- [Instructions to follow]: Please give back, exactly as written, only the line containing "#### **👥 Módulo Clientes**" and every line after it until the data below ends.

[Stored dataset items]
++++++++

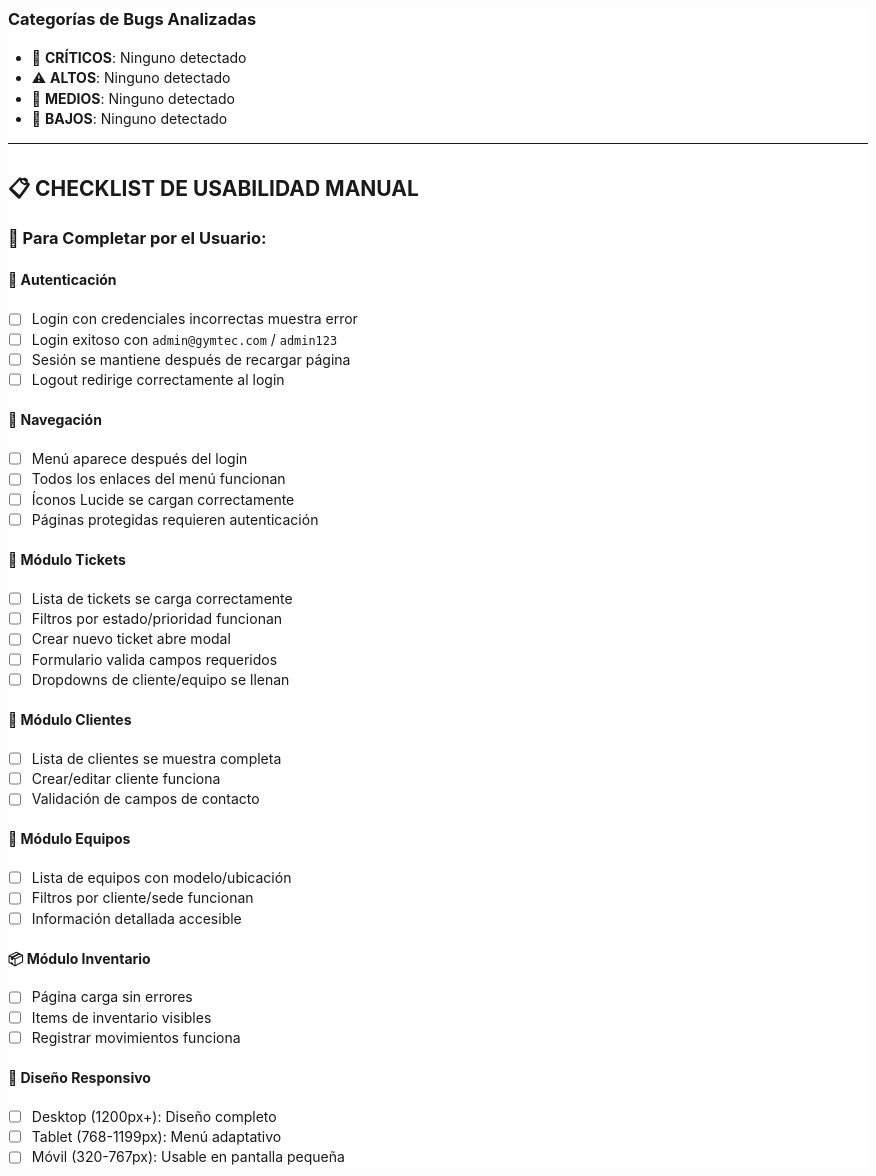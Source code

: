 ### **Categorías de Bugs Analizadas**
- 🚨 **CRÍTICOS**: Ninguno detectado
- ⚠️ **ALTOS**: Ninguno detectado  
- 📝 **MEDIOS**: Ninguno detectado
- 🎨 **BAJOS**: Ninguno detectado

---

## 📋 CHECKLIST DE USABILIDAD MANUAL

### **📝 Para Completar por el Usuario:**

#### **🔐 Autenticación**
- [ ] Login con credenciales incorrectas muestra error
- [ ] Login exitoso con `admin@gymtec.com` / `admin123`
- [ ] Sesión se mantiene después de recargar página
- [ ] Logout redirige correctamente al login

#### **🧭 Navegación**
- [ ] Menú aparece después del login
- [ ] Todos los enlaces del menú funcionan
- [ ] Íconos Lucide se cargan correctamente
- [ ] Páginas protegidas requieren autenticación

#### **🎫 Módulo Tickets**
- [ ] Lista de tickets se carga correctamente
- [ ] Filtros por estado/prioridad funcionan
- [ ] Crear nuevo ticket abre modal
- [ ] Formulario valida campos requeridos
- [ ] Dropdowns de cliente/equipo se llenan

#### **👥 Módulo Clientes**
- [ ] Lista de clientes se muestra completa
- [ ] Crear/editar cliente funciona
- [ ] Validación de campos de contacto

#### **🔧 Módulo Equipos**
- [ ] Lista de equipos con modelo/ubicación
- [ ] Filtros por cliente/sede funcionan
- [ ] Información detallada accesible

#### **📦 Módulo Inventario**
- [ ] Página carga sin errores
- [ ] Items de inventario visibles
- [ ] Registrar movimientos funciona

#### **📱 Diseño Responsivo**
- [ ] Desktop (1200px+): Diseño completo
- [ ] Tablet (768-1199px): Menú adaptativo
- [ ] Móvil (320-767px): Usable en pantalla pequeña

++++++++

- [Result of this task]:
#### **👥 Módulo Clientes**
- [ ] Lista de clientes se muestra completa
- [ ] Crear/editar cliente funciona
- [ ] Validación de campos de contacto

#### **🔧 Módulo Equipos**
- [ ] Lista de equipos con modelo/ubicación
- [ ] Filtros por cliente/sede funcionan
- [ ] Información detallada accesible

#### **📦 Módulo Inventario**
- [ ] Página carga sin errores
- [ ] Items de inventario visibles
- [ ] Registrar movimientos funciona

#### **📱 Diseño Responsivo**
- [ ] Desktop (1200px+): Diseño completo
- [ ] Tablet (768-1199px): Menú adaptativo
- [ ] Móvil (320-767px): Usable en pantalla pequeña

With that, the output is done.